In citing the significance of the removal of borders to the dynamics of the OECS labour market, the island’s teachers see a compelling need to introduce teaching on OECS integration from a much earlier age and stage in the curriculum. Teachers are of the view that this teaching should go beyond social studies, but should also be linked to identity in terms of how the regions children understand themselves and their rights as both nationals of member states and citizens of the OECS.
According to the cohort of teachers from the south, regional integration is taught towards the end of the school year, which does not allow for enough time and significance, given the importance of the Integration process both in terms of the region’s unfolding history and its socio-economic development.
In that regard, teachers have issued a call for the development of age specific teaching toolkits to better equip educators to teach on the subject.

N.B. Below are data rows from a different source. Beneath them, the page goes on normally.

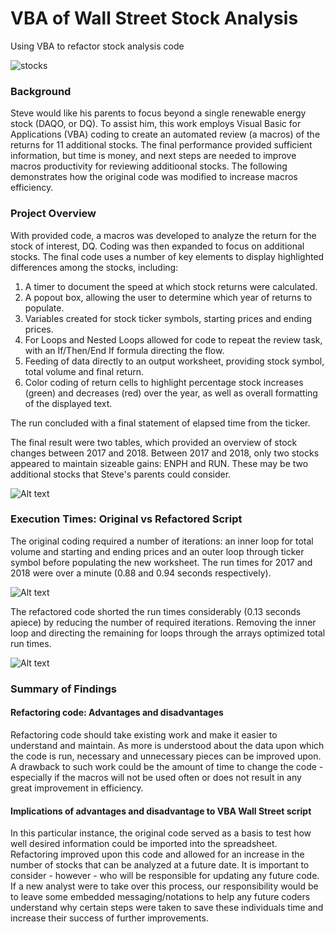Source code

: # VBA of Wall Street Stock Analysis
Using VBA to refactor stock analysis code

![stocks](https://user-images.githubusercontent.com/30667001/165969976-60b8f38f-5487-43ab-91bc-427baec43d82.jpg)

### Background
Steve would like his parents to focus beyond a single renewable energy stock (DAQO, or DQ). To assist him, this work employs Visual Basic for Applications (VBA) coding to create an automated review (a macros) of the returns for 11 additional stocks. The final performance provided sufficient information, but time is money, and next steps are needed to improve macros productivity for reviewing additioonal stocks. The following demonstrates how the original code was modified to increase macros efficiency.

### Project Overview
With provided code, a macros was developed to analyze the return for the stock of interest, DQ. Coding was then expanded to focus on additional stocks. The final code uses a number of key elements to display highlighted differences among the stocks, including:
1. A timer to document the speed at which stock returns were calculated.
2. A popout box, allowing the user to determine which year of returns to populate.
3. Variables created for stock ticker symbols, starting prices and ending prices.
4. For Loops and Nested Loops allowed for code to repeat the review task, with an If/Then/End If formula directing the flow.
5. Feeding of data directly to an output worksheet, providing stock symbol, total volume and final return.
6. Color coding of return cells to highlight percentage stock increases (green) and decreases (red) over the year, as well as overall formatting of the displayed text.

The run concluded with a final statement of elapsed time from the ticker.

The final result were two tables, which provided an overview of stock changes between 2017 and 2018.
Between 2017 and 2018, only two stocks appeared to maintain sizeable gains: ENPH and RUN. These may be two additional stocks that Steve's parents could consider.
   
![Alt text](https://user-images.githubusercontent.com/30667001/147508707-35852e8f-7d4d-4d90-b5b7-04b16a5f398b.png)
   
### Execution Times: Original vs Refactored Script
The original coding required a number of iterations: an inner loop for total volume and starting and ending prices and an outer loop through ticker symbol before populating the new worksheet. The run times for 2017 and 2018 were over a minute (0.88 and 0.94 seconds respectively).

![Alt text](https://user-images.githubusercontent.com/30667001/147583905-4e58781a-9da0-4527-89e1-40e3082b5707.png)

The refactored code shorted the run times considerably (0.13 seconds apiece) by reducing the number of required iterations. Removing the inner loop and directing the remaining for loops through the arrays optimized total run times.

![Alt text](https://user-images.githubusercontent.com/30667001/147586355-669eca00-80c2-408d-8f68-4c9ee1b59649.png)
 
 ### Summary of Findings
 #### Refactoring code: Advantages and disadvantages
 Refactoring code should take existing work and make it easier to understand and maintain. As more is understood about the data upon which the code is run, necessary and unnecessary pieces can be improved upon. A drawback to such work could be the amount of time to change the code - especially if the macros will not be used often or does not result in any great improvement in efficiency.
   
 #### Implications of advantages and disadvantage to VBA Wall Street script
In this particular instance, the original code served as a basis to test how well desired information could be imported into the spreadsheet. Refactoring improved upon this code and allowed for an increase in the number of stocks that can be analyzed at a future date. It is important to consider - however - who will be responsible for updating any future code. If a new analyst were to take over this process, our responsibility would be to leave some embedded messaging/notations to help any future coders understand why certain steps were taken to save these individuals time and increase their success of further improvements.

To complement and reinforce this learning, Teachers called for more coherence and greater mass appeal in media driven marketing communication on Integration and the economic union, suitable to excite all citizens – children and adults, help them track each milestone and connect the dots between these milestones and several benefits they enjoy as a result of the integration process.
Ambassador to the OECS and CARICOM Dr June Soomer expressed elation at the tone of the discourse with teachers, in view of the priority focus she has given to the issue of Integration and the curriculum, within her work programme as Saint Lucia’s OECS Commissioner.

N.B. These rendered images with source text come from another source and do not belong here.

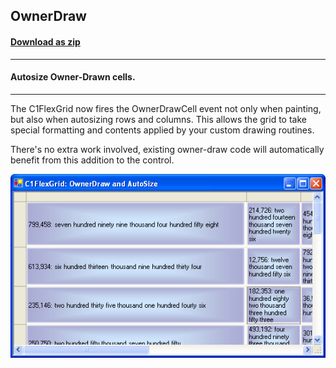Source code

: ## OwnerDraw
#### [Download as zip](https://grapecity.github.io/DownGit/#/home?url=https://github.com/GrapeCity/ComponentOne-WinForms-Samples/tree/master/NetFramework\FlexGrid\CS\OwnerDraw)
____
#### Autosize Owner-Drawn cells.
____
The C1FlexGrid now fires the OwnerDrawCell event not only when painting, but also when autosizing rows and columns.
This allows the grid to take special formatting and contents applied by your custom drawing routines.

There's no extra work involved, existing owner-draw code will automatically benefit from this addition to the control.

![screenshot](screenshot.png)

These sentiments were echoed by coordinator of the Regional Integration Unit at the OECS Secretariat ElmaGene Isaac, who leads on the six-member public education country missions.
“These recommendations excite us because we are discovering that the very initiatives we are currently working on rolling out are occupying the minds of those who will have a lead role to play in delivering them. The OECS has completed an education strategy which in great part addresses these very critical matters,” she said, indicating that citizens will begin to become more acquainted with the pivotal role the OECS plays in driving trade and business competitiveness, market and social reforms, policy and process harmonization, health, environmental sustainability and education.
The Saint Lucia country mission ran from Tuesday November 26 to Thursday November 28, following similar activities in Dominica, St Vincent and The Grenadines and St Kitts and Nevis. Similar missions to Grenada and Montserrat are slated for the New Year.
Funded under the 10th European Development Fund, this round of public education also included two spokespersons training workshops for close to 50 representatives of public sector agencies, state media and private sector organizations from the OECS.